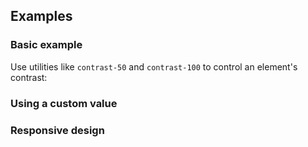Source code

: <ApiTable
  rows=
/>

## Examples

### Basic example

Use utilities like `contrast-50` and `contrast-100` to control an element's contrast:

### Using a custom value

### Responsive design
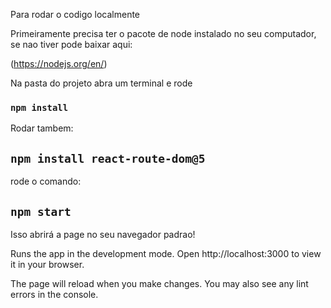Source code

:Para rodar o codigo localmente

Primeiramente precisa ter o pacote de node instalado no seu computador, se nao tiver pode baixar aqui:

(https://nodejs.org/en/)

Na pasta do projeto abra um terminal e rode

### `npm install`

Rodar tambem:

## `npm install react-route-dom@5`

rode o comando:

## `npm start`

Isso abrirá a page no seu navegador padrao!

Runs the app in the development mode.
Open http://localhost:3000 to view it in your browser.

The page will reload when you make changes.
You may also see any lint errors in the console.
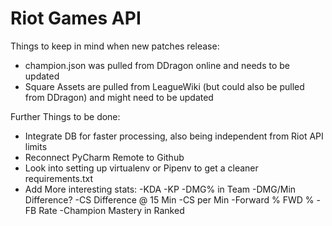 # Riot Games API

Things to keep in mind when new patches release:

* champion.json was pulled from DDragon online and needs to be updated
* Square Assets are pulled from LeagueWiki (but could also be pulled from DDragon) and might need to be updated


Further Things to be done:

* Integrate DB for faster processing, also being independent from Riot API limits
* Reconnect PyCharm Remote to Github
* Look into setting up virtualenv or Pipenv to get a cleaner requirements.txt
* Add More interesting stats: 
	-KDA
	-KP
	-DMG% in Team
	-DMG/Min Difference?
	-CS Difference @ 15 Min
	-CS per Min
	-Forward % FWD %
	-FB Rate
    -Champion Mastery in Ranked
..........
**How to complete this task:** Lines from the one containing "Add More interesting" to the last line above, both included: copy these exactly and write nothing else.

**Exercise result:**
* Add More interesting stats: 
	-KDA
	-KP
	-DMG% in Team
	-DMG/Min Difference?
	-CS Difference @ 15 Min
	-CS per Min
	-Forward % FWD %
	-FB Rate
    -Champion Mastery in Ranked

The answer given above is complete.